Profiling Warren in 1947, John Gunther produced an assessment that is terrifying in its casual celebration of mediocrity: “honest, likable, and clean; he will never set the world on fire or even make it smoke; he has the limitations of all Americans of his type with little intellectual background, little genuine depth, or coherent political philosophy; a man who has probably never bothered with abstract thought twice in his life; a kindly man with the best of social instincts, stable, and well balanced.”

Warren wanted the decision to be unanimous. “He shrewdly framed the Court’s internal dialogue so that anyone who did not go along with him seemed a racist.” Kentuckian Stanley Reed was an outright segregationist; Robert Jackson thought the NAACP briefs were sociology, not law, but gradually accepted the need, as he put it, to “make a judicial decision out of a political conclusion.” Then he too had a heart attack, though he lived to write the concurring opinion that Warren squeezed out of him.

That left only Reed to be persuaded. He finally caved under pressure from Warren at daily lunches, insisting only that integration be allowed to take place gradually.
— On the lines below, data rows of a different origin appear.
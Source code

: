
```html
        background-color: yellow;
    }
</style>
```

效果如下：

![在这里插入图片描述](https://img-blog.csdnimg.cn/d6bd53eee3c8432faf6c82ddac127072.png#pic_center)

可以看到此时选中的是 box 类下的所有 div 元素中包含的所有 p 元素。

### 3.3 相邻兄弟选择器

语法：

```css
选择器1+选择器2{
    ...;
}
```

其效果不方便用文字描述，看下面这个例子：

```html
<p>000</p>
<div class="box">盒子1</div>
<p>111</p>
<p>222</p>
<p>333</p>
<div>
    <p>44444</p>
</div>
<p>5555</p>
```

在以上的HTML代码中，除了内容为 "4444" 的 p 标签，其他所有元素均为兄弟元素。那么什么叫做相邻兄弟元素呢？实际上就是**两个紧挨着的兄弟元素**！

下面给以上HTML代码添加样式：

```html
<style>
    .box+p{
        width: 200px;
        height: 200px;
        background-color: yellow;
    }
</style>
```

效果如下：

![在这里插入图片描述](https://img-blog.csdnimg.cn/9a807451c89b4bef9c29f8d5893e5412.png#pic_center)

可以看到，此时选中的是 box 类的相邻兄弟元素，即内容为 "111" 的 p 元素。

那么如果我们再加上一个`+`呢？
Halberstam organizes his section on the civil-rights movement around the story of John Daniel Rust’s invention of the mechanical cotton picker, which made Southern blacks expendable. His detailed description of the machine and its many problems (how to keep the cotton from tangling in the machine’s teeth and getting stuck) is one of many examples of this author’s ability to make interesting what ought to be boring.

Especially enjoyable are his thumbnail biographies, including Elvis, James Dean, Tennessee Williams; Charles Van Doren, the boy-next-door star of the quiz-show scandals, who was chosen, said a CBS psychologist, to convince Americans that “We’re all pretty much alike and we’re all smart”; and my favorite, Grace Metalious, whom Halberstam recasts as Urfeminist, wryly pointing out that the women of Peyton Place were as discontented as it was possible to be.

The book has only a few faults. Halberstam identifies Whittaker Chambers as “an admitted homosexual,” ignoring the very loving marriage he made after his youthful confusion.

He also overlooks the begged question in his account of the Kinsey report’s statistics on male homosexuality. Since Kinsey did the bulk of his research during World War II when the cream of American manhood was fighting overseas, could this be where the erroneous “10 per cent” came from?

One of his thumbnail biographies falls flat, but it’s not his fault. When you see the word “vulnerable” all over the page, you know you’re reading about Marilyn Monroe. There is simply nothing left to be said about her, so he shouldn’t have bothered.

The only example of outright intellectual carelessness I found concerns my hero, Robert Taft. “Economic conservative he might have been, but he had always been a good man on civil liberties,” says Halberstam, falling into the either-or of property rights versus human rights. They are the same, as our unsung Founding Father, Fisher Ames, demonstrated when he wrote: “By securing property, life and liberty can scarcely fail of being secured: where property is safe by rules and principles, there is liberty, for the objects and motives of tyranny are removed.” In other words, if you can’t seize property, why bother?

Other than that, Halberstam has written what is certain to be the most educational fun read of the year. My favorite of his many riveting images is that of Senator Joseph McCarthy eating a stick of butter to help him hold his liquor.

As for his best sentence, try this description of Margaret Sanger: “She was an American samurai, and she had spent her life on a wartime footing.”